> _What is required_:
Word for word, and with pictures excluded, copy out all the records that follow.

╔══

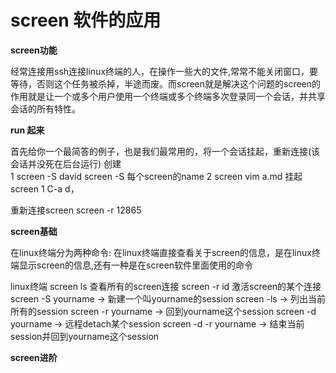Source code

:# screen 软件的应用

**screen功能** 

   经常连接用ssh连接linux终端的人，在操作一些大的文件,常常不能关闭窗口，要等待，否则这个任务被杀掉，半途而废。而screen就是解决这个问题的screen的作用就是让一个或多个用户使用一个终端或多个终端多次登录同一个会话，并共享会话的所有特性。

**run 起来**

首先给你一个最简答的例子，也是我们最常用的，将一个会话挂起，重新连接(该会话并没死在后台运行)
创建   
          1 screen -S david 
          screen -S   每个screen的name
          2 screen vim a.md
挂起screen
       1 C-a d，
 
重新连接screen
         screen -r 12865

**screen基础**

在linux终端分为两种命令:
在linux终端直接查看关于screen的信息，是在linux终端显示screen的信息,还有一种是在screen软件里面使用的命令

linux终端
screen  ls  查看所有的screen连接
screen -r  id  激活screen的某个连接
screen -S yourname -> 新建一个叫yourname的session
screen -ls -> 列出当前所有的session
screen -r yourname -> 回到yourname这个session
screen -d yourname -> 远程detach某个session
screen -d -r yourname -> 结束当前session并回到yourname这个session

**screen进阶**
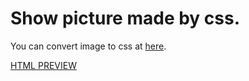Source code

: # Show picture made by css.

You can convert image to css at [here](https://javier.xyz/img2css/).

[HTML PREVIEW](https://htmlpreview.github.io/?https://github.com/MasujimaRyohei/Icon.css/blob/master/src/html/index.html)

╚══

> _Problem solution_:
Source code

:# screen 软件的应用

**screen功能** 

   经常连接用ssh连接linux终端的人，在操作一些大的文件,常常不能关闭窗口，要等待，否则这个任务被杀掉，半途而废。而screen就是解决这个问题的screen的作用就是让一个或多个用户使用一个终端或多个终端多次登录同一个会话，并共享会话的所有特性。

**run 起来**

首先给你一个最简答的例子，也是我们最常用的，将一个会话挂起，重新连接(该会话并没死在后台运行)
创建   
          1 screen -S david 
          screen -S   每个screen的name
          2 screen vim a.md
挂起screen
       1 C-a d，
 
重新连接screen
         screen -r 12865

**screen基础**

在linux终端分为两种命令:
在linux终端直接查看关于screen的信息，是在linux终端显示screen的信息,还有一种是在screen软件里面使用的命令

linux终端
screen  ls  查看所有的screen连接
screen -r  id  激活screen的某个连接
screen -S yourname -> 新建一个叫yourname的session
screen -ls -> 列出当前所有的session
screen -r yourname -> 回到yourname这个session
screen -d yourname -> 远程detach某个session
screen -d -r yourname -> 结束当前session并回到yourname这个session

**screen进阶**
Source code

: # Show picture made by css.

You can convert image to css at [here](https://javier.xyz/img2css/).

[HTML PREVIEW](https://htmlpreview.github.io/?https://github.com/MasujimaRyohei/Icon.css/blob/master/src/html/index.html)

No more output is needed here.